# [Task prompt]
Beginning with the line that has "Select 3 to" and ending with the line that has "## Versions", retype the entries below exactly, except for the pictures.

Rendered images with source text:
********
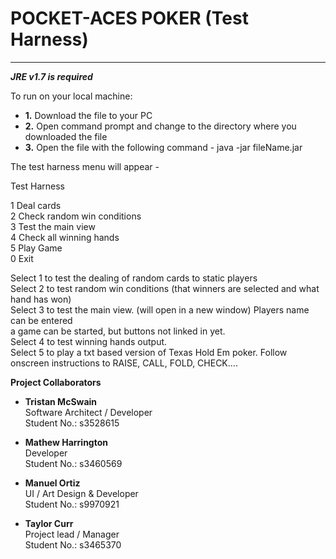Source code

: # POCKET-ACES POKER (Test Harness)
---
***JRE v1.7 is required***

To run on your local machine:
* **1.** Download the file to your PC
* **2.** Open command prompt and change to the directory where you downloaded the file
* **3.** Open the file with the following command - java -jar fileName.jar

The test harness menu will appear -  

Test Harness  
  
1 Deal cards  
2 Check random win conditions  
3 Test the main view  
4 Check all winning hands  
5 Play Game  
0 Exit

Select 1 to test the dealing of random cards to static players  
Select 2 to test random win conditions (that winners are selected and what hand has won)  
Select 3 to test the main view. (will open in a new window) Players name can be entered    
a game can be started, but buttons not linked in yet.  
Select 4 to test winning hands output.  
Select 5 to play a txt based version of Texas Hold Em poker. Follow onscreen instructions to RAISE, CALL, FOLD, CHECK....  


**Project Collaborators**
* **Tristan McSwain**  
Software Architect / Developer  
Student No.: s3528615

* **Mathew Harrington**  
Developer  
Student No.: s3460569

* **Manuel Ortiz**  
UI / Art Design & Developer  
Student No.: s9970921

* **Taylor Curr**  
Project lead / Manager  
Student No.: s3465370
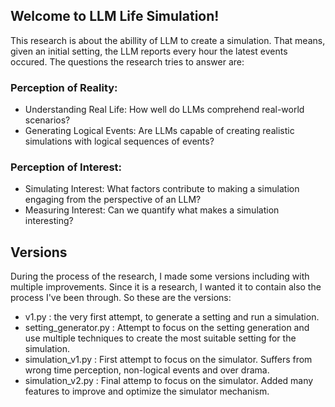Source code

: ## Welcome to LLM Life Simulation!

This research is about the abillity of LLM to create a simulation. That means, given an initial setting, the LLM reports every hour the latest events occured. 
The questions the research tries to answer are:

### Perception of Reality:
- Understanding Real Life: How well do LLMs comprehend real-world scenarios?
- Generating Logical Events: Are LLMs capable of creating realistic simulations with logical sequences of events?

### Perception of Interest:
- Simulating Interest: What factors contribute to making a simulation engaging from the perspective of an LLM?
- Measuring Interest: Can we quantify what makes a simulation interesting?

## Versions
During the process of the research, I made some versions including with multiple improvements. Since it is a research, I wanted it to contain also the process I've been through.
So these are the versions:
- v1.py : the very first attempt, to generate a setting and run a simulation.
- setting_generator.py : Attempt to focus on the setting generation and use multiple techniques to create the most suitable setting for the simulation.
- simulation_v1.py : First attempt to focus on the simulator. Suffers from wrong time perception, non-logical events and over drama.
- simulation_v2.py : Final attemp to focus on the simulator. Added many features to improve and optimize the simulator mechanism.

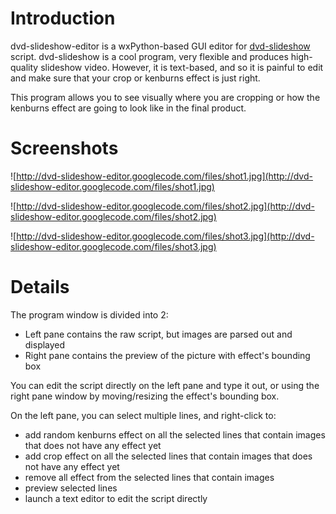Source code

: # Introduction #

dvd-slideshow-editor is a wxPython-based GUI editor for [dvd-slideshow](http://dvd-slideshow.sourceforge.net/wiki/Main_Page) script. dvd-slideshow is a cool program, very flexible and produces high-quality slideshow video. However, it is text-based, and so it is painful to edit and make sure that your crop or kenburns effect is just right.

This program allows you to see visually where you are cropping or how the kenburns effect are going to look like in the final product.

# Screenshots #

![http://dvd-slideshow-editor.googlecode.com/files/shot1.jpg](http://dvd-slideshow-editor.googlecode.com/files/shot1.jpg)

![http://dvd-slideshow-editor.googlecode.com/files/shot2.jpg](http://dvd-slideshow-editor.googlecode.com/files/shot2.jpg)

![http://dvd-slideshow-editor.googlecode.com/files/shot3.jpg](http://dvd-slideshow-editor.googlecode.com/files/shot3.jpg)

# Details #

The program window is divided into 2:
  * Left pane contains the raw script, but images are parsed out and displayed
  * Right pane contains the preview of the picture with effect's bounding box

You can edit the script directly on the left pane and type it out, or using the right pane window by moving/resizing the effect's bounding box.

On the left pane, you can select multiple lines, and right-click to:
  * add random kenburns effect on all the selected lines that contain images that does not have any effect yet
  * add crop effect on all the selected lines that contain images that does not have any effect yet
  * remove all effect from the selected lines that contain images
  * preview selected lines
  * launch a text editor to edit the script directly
********
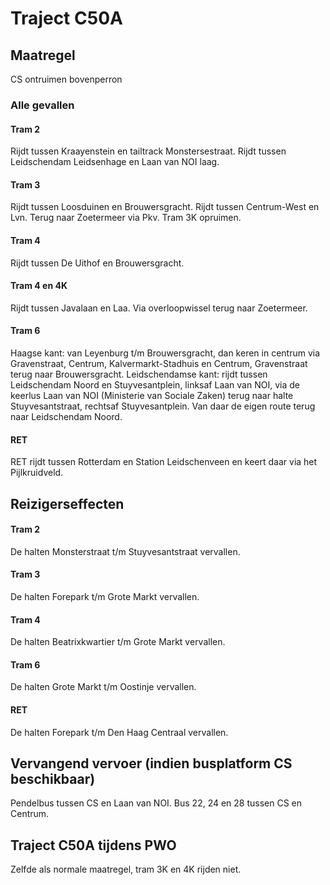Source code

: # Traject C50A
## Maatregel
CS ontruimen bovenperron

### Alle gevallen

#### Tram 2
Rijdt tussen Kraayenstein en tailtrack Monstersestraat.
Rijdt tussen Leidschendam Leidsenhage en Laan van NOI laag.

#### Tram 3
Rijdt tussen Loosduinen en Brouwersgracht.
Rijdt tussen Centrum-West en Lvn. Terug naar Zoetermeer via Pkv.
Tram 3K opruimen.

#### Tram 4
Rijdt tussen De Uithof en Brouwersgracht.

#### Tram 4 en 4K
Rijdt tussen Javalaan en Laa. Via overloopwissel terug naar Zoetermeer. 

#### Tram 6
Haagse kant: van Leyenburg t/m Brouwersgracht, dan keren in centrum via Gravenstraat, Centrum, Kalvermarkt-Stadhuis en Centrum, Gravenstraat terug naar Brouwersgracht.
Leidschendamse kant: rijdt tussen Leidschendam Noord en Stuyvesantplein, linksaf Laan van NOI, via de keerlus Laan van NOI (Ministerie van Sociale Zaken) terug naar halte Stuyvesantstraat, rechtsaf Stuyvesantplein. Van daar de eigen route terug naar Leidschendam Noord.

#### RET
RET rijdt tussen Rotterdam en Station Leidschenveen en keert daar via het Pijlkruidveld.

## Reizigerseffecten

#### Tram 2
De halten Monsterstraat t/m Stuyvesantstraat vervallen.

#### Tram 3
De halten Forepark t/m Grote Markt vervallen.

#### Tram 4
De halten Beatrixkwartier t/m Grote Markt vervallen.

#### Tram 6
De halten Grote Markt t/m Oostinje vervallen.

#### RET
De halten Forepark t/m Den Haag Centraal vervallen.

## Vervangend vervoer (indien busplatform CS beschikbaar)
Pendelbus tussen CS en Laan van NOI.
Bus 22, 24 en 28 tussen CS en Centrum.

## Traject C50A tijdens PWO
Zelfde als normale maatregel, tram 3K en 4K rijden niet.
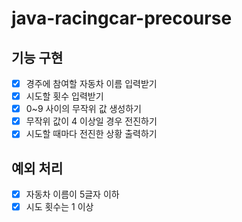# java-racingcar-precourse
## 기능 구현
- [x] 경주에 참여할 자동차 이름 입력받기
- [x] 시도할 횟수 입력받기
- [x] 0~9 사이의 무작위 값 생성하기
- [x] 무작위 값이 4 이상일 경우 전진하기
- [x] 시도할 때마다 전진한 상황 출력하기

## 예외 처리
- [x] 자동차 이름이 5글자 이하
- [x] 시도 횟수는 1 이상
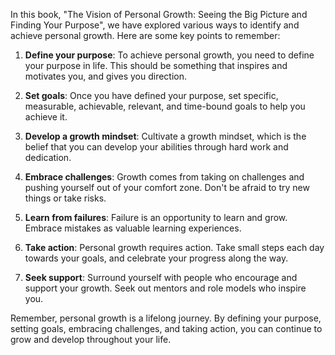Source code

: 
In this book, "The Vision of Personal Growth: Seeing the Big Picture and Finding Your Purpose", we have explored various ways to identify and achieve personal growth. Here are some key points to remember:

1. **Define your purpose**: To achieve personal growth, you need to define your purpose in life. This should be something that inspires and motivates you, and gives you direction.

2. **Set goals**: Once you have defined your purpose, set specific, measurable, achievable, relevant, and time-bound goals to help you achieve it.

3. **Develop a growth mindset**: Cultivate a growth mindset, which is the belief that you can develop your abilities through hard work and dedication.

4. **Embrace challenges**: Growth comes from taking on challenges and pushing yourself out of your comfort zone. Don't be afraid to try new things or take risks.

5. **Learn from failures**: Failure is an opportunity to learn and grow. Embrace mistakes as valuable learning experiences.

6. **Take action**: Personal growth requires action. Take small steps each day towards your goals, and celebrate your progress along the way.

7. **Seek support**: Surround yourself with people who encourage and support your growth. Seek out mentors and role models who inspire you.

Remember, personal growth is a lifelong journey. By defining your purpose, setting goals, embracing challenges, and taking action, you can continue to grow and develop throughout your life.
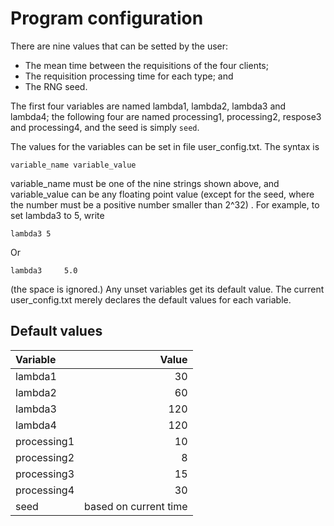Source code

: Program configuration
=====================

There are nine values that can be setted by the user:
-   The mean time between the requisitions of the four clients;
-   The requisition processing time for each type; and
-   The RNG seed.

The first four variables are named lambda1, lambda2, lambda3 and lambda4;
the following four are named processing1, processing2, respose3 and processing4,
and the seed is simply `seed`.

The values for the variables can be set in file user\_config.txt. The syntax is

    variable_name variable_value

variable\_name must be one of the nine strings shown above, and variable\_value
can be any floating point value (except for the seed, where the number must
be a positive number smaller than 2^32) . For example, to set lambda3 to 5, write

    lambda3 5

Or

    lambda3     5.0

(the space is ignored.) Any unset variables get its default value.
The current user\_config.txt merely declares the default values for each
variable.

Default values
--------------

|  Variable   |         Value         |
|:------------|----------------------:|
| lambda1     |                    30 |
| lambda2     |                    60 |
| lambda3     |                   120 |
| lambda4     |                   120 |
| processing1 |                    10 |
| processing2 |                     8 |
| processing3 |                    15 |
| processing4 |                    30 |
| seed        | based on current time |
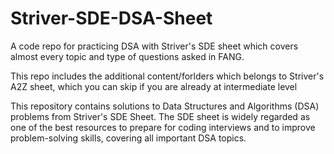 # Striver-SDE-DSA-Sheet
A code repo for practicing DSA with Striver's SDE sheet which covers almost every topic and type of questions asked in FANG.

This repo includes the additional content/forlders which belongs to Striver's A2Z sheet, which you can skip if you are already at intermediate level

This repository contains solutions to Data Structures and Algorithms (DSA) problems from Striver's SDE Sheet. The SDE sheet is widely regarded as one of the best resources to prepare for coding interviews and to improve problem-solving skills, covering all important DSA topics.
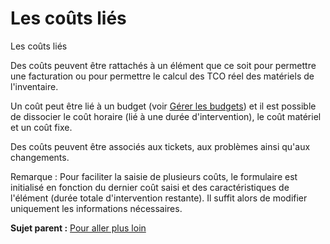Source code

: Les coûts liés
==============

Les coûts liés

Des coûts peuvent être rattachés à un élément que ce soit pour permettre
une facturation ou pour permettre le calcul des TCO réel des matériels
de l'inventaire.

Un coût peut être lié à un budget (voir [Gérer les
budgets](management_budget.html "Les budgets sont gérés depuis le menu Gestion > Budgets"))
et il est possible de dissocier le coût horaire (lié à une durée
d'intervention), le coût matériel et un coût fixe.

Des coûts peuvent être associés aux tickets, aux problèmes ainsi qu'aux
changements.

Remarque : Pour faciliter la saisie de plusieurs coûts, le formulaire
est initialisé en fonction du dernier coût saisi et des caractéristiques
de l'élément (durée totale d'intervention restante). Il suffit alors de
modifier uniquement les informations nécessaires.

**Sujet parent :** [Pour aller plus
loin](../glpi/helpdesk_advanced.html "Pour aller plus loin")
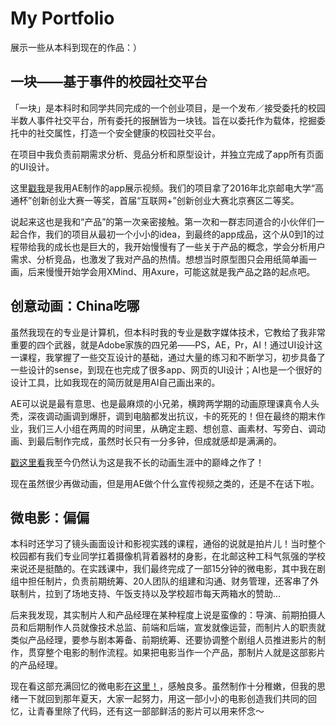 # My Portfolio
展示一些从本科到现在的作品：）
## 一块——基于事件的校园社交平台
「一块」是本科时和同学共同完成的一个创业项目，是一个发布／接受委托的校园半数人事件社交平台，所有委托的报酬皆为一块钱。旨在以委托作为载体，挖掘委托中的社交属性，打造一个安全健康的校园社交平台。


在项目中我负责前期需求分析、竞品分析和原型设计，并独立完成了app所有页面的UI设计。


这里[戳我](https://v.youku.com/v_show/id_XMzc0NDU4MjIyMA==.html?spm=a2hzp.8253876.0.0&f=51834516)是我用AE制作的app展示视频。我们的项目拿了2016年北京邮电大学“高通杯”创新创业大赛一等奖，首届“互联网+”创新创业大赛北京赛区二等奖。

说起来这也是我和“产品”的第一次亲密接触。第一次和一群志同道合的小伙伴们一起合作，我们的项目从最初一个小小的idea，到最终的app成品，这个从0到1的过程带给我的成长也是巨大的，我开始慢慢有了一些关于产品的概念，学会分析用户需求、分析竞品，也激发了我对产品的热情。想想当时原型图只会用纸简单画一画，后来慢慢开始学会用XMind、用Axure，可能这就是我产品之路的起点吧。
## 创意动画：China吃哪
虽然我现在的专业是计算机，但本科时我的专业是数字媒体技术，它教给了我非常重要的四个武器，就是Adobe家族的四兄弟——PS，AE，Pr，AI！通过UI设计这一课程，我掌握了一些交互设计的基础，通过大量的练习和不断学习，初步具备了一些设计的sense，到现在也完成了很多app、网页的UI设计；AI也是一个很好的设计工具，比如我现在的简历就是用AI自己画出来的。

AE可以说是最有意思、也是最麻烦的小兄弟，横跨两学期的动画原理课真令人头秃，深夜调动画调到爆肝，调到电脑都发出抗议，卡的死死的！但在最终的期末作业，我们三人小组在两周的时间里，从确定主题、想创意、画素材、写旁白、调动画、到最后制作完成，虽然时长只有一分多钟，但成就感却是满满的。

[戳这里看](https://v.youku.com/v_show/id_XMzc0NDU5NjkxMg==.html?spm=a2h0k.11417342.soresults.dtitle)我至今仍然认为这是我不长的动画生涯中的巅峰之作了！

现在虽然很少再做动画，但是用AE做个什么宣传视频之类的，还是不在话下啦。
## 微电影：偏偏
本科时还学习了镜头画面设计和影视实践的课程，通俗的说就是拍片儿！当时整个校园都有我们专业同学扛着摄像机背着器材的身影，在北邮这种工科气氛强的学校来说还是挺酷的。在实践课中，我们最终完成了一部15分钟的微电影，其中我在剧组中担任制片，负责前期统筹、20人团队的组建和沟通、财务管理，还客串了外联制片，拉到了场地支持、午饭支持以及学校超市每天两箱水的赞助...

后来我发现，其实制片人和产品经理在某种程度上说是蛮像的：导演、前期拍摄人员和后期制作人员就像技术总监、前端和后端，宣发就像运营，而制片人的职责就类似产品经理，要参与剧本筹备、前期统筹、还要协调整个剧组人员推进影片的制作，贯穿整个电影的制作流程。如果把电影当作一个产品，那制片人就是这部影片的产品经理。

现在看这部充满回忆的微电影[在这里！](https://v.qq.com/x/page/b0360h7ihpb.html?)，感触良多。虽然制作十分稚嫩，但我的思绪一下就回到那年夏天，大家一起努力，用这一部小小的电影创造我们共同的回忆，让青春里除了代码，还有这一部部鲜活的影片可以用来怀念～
********
# [Reply]
Select 3 to test the main view. (will open in a new window) Players name can be entered    
a game can be started, but buttons not linked in yet.  
Select 4 to test winning hands output.  
Select 5 to play a txt based version of Texas Hold Em poker. Follow onscreen instructions to RAISE, CALL, FOLD, CHECK....  


**Project Collaborators**
* **Tristan McSwain**  
Software Architect / Developer  
Student No.: s3528615

* **Mathew Harrington**  
Developer  
Student No.: s3460569

* **Manuel Ortiz**  
UI / Art Design & Developer  
Student No.: s9970921

* **Taylor Curr**  
Project lead / Manager  
Student No.: s3465370
Source code

: ## Welcome to LLM Life Simulation!

This research is about the abillity of LLM to create a simulation. That means, given an initial setting, the LLM reports every hour the latest events occured. 
The questions the research tries to answer are:

### Perception of Reality:
- Understanding Real Life: How well do LLMs comprehend real-world scenarios?
- Generating Logical Events: Are LLMs capable of creating realistic simulations with logical sequences of events?

### Perception of Interest:
- Simulating Interest: What factors contribute to making a simulation engaging from the perspective of an LLM?
- Measuring Interest: Can we quantify what makes a simulation interesting?

## Versions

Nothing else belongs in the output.